Consumers have been wrestling for years now about access to their personal data. There are many non-bank financial products such as Mint and WalletGyde that help consumers manage their money, but it has always been a fight between the banks and these companies (of which there are at least hundreds, maybe more). As a group, these companies are called FinTechs.
In Europe, the government said that consumers owned their data and even forced a standard on banks for sharing data with FinTechs that consumers wanted to share with.
In the U.S. there is no standard and up until now no requirement that banks allow you to be able to grant access to your own data. This has led to FinTech companies having to ask you to trust them with your banking userid and password and those same companies having to scrape your data right off the screen. About a year ago I got a message from Chase warning me that if I shared my password with a FinTech company (or anyone else), the bank was disavowing any responsibility for what happened.
This week that all changed.
The Consumer Financial Protection Bureau issued a long waited-for ruling on the subject. Their answer.
CONSUMERS SHOULD HAVE ACCESS TO FINANCIAL DATA THAT IS TIMELY, ACCURATE AND SECURE ON WHATEVER TRUSTED THIRD-PARTY TOOL THEY CHOOSE TO USE.
This is a win for consumers who now will be able to have a more timely and secure method of sharing their data with third parties and it is a win for the FinTechs who have been fighting for this. For the banks, it is not good news, but probably expected. Banks are fighting for their survival. Until say ten years ago, they were the king of the financial hill. Now, they are just one player of many and when it comes to data aggregation, the banks aren’t really much of a player at all. This is one more nail in that coffin.
Up until now the data sharing between banks and FinTechs have been one off agreements between two parties such as:
- Chase and Intuit have created a data interchange agreement
- Wells and Xero have an agreement
- Capital One and Xero have an agreement
- And likely others that we have not heard about
The principles that the CFPB created include –
- Access – users can obtain information from a service provider and grant access to a third party
- Data Scope and Usability – The available data should include transaction and fee information and any other aspect of a consumer’s usage.

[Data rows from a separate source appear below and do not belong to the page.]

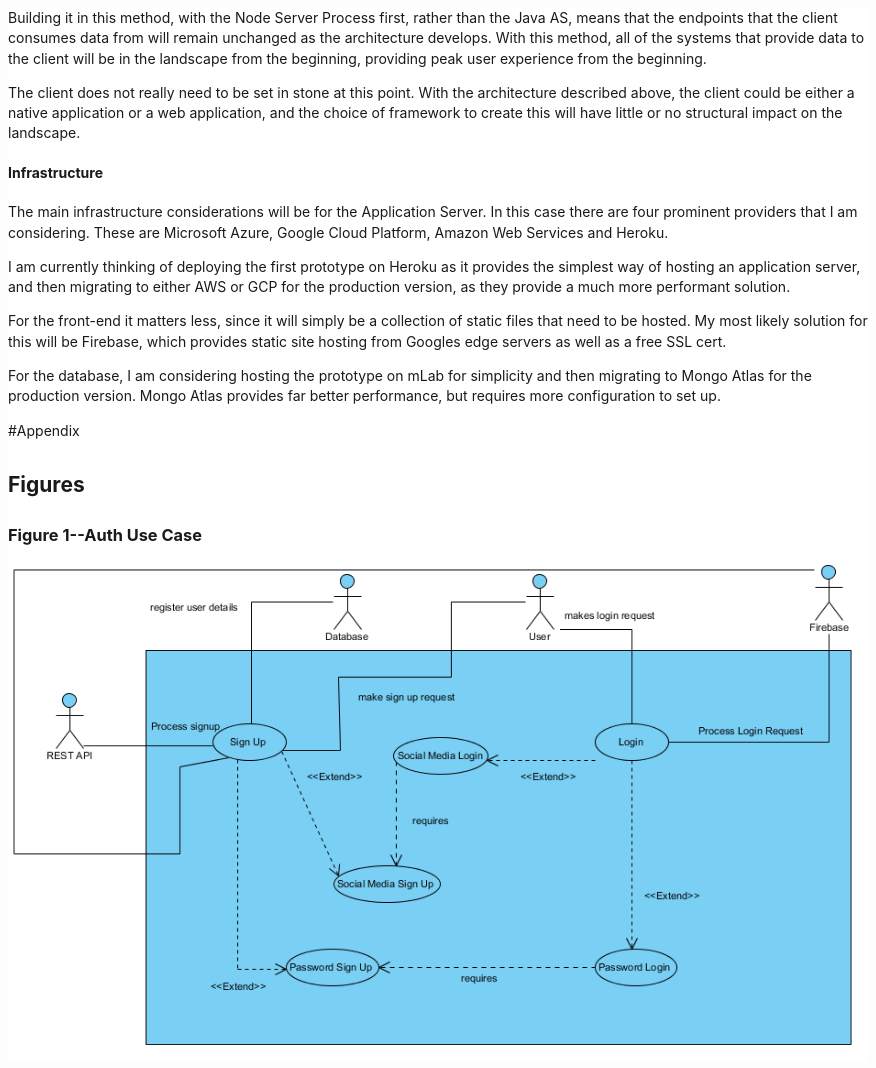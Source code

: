 Building it in this method, with the Node Server Process first, rather than the Java AS, means that the endpoints that the client consumes data from will remain unchanged as the architecture develops. With this method, all of the systems that provide data to the client will be in the landscape from the beginning, providing peak user experience from the beginning.

The client does not really need to be set in stone at this point. With the architecture described above, the client could be either a native application or a web application, and the choice of framework to create this will have little or no structural impact on the landscape.

#### Infrastructure

The main infrastructure considerations will be for the Application Server. In this case there are four prominent providers that I am considering. These are Microsoft Azure, Google Cloud Platform, Amazon Web Services and Heroku.

I am currently thinking of deploying the first prototype on Heroku as it provides the simplest way of hosting an application server, and then migrating to either AWS or GCP for the production version, as they provide a much more performant solution.

For the front-end it matters less, since it will simply be a collection of static files that need to be hosted. My most likely solution for this will be Firebase, which provides static site hosting from Googles edge servers as well as a free SSL cert.

For the database, I am considering hosting the prototype on mLab for simplicity and then migrating to Mongo Atlas for the production version. Mongo Atlas provides far better performance, but requires more configuration to set up.

 
#Appendix

## Figures

### Figure 1--Auth Use Case

![](./img/media/image1.png)
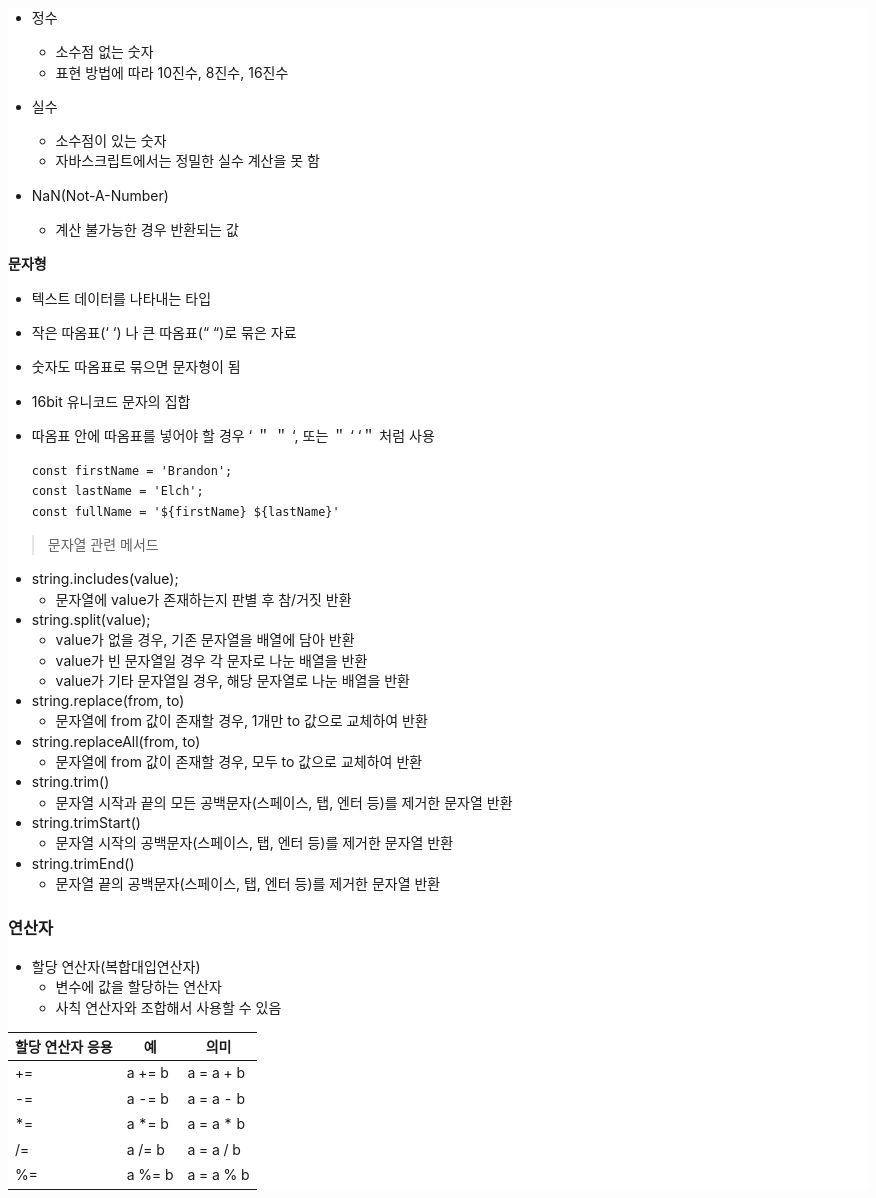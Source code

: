 - 정수

  - 소수점 없는 숫자
  - 표현 방법에 따라 10진수, 8진수, 16진수

- 실수

  - 소수점이 있는 숫자
  - 자바스크립트에서는 정밀한 실수 계산을 못 함

- NaN(Not-A-Number)

  - 계산 불가능한 경우 반환되는 값

**문자형**

- 텍스트 데이터를 나타내는 타입

- 작은 따옴표(‘ ‘) 나 큰 따옴표(“ “)로 묶은 자료

- 숫자도 따옴표로 묶으면 문자형이 됨

- 16bit 유니코드 문자의 집합

- 따옴표 안에 따옴표를 넣어야 할 경우 ‘ ＂ ＂ ‘, 또는 ＂ ‘ ‘＂ 처럼 사용

  ```
  const firstName = 'Brandon';
  const lastName = 'Elch';
  const fullName = '${firstName} ${lastName}'
  ```

> 문자열 관련 메서드

- string.includes(value);
  - 문자열에 value가 존재하는지 판별 후 참/거짓 반환
- string.split(value);
  - value가 없을 경우, 기존 문자열을 배열에 담아 반환
  - value가 빈 문자열일 경우 각 문자로 나눈 배열을 반환
  - value가 기타 문자열일 경우, 해당 문자열로 나눈 배열을 반환
- string.replace(from, to)
  - 문자열에 from 값이 존재할 경우, 1개만 to 값으로 교체하여 반환
- string.replaceAll(from, to)
  - 문자열에 from 값이 존재할 경우, 모두 to 값으로 교체하여 반환
- string.trim()
  - 문자열 시작과 끝의 모든 공백문자(스페이스, 탭, 엔터 등)를 제거한 문자열 반환
- string.trimStart()
  - 문자열 시작의 공백문자(스페이스, 탭, 엔터 등)를 제거한 문자열 반환
- string.trimEnd()
  - 문자열 끝의 공백문자(스페이스, 탭, 엔터 등)를 제거한 문자열 반환

### 연산자

- 할당 연산자(복합대입연산자)
  - 변수에 값을 할당하는 연산자
  - 사칙 연산자와 조합해서 사용할 수 있음

| 할당 연산자 응용 | 예     | 의미      |
| ---------------- | ------ | --------- |
| +=               | a += b | a = a + b |
| -=               | a -= b | a = a - b |
| *=               | a *= b | a = a * b |
| /=               | a /= b | a = a / b |
| %=               | a %= b | a = a % b |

- Control and informed consent – Consumers can control their data sharing and revoke it whenever they want to
- Authorizing payments – Accessing data is different from authorizing payments to be made, but consumers may grant third parties both of these permissions.
- Security – The data has to be secure. This seems to give the CFPB a camel’s nose under the tent to make sure that the FinTechs protect consumer’s data.
- Access Transparency – Consumers need to be able to easily understand what permissions they have granted to whom with relevant parameters (like how often the third party can access their data).
- Accuracy – Consumers can expect the shared data to be accurate and have reasonable means to dispute and resolve inaccuracies.
- Ability to dispute and resolve unauthorized access – Consumers have reasonable and practical ways to dispute and resolve issues related to unauthorized access and payments.
- Efficient and accurate accountability mechanisms – Commercial participants (i.e. the FinTechs) are accountable for the risks, harms and costs they introduce to consumers.
So this swings both ways and the CFPB has already whacked FinTechs from time to time (Search for CFPB Dwolla consent decree, for example). All in all, though, I would say that this is great news for consumers, good news for FinTechs and not so good news for banks.
Now it is up to the banks and the FinTechs to work out the details. It is likely to get a bit messy before it gets cleaned up. MAYBE, the banks will agree to a data interchange standard, which would be great, but I haven’t seen anything public on that subject.